### Problem details
Copy each line below that contains "texttt".

Collection entries
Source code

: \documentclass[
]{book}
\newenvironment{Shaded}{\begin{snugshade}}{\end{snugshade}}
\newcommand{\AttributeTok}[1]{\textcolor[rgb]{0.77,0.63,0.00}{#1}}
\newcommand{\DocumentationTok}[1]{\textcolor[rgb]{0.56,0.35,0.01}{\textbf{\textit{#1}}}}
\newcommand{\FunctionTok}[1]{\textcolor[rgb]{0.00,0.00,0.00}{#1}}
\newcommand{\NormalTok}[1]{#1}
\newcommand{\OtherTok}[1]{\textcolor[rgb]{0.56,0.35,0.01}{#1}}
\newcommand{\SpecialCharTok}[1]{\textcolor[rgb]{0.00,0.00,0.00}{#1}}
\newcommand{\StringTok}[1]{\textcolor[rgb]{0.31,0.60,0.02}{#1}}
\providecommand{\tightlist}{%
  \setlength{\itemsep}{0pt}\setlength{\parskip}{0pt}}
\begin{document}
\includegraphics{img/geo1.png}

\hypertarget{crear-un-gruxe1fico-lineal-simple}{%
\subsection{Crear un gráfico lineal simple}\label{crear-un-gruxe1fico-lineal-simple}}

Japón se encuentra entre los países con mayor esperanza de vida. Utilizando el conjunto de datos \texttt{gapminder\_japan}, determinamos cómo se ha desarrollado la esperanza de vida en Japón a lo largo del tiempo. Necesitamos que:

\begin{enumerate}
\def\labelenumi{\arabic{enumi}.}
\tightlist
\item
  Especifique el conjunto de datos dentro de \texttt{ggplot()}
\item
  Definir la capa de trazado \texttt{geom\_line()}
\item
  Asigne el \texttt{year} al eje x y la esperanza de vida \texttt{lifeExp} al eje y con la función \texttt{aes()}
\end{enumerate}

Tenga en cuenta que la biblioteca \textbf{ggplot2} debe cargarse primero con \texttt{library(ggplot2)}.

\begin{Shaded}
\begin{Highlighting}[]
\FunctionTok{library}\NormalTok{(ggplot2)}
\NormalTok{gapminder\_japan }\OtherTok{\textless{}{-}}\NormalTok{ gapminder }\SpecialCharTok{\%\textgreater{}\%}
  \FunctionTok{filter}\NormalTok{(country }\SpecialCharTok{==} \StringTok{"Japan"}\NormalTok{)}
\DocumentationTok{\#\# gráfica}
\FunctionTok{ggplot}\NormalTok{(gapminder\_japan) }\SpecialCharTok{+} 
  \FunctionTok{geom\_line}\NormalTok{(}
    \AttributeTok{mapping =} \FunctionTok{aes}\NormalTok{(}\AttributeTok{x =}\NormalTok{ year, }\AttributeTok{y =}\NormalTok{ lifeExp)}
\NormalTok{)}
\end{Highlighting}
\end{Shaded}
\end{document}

### Reply to the task
Japón se encuentra entre los países con mayor esperanza de vida. Utilizando el conjunto de datos \texttt{gapminder\_japan}, determinamos cómo se ha desarrollado la esperanza de vida en Japón a lo largo del tiempo. Necesitamos que:
  Especifique el conjunto de datos dentro de \texttt{ggplot()}
  Definir la capa de trazado \texttt{geom\_line()}
  Asigne el \texttt{year} al eje x y la esperanza de vida \texttt{lifeExp} al eje y con la función \texttt{aes()}
Tenga en cuenta que la biblioteca \textbf{ggplot2} debe cargarse primero con \texttt{library(ggplot2)}.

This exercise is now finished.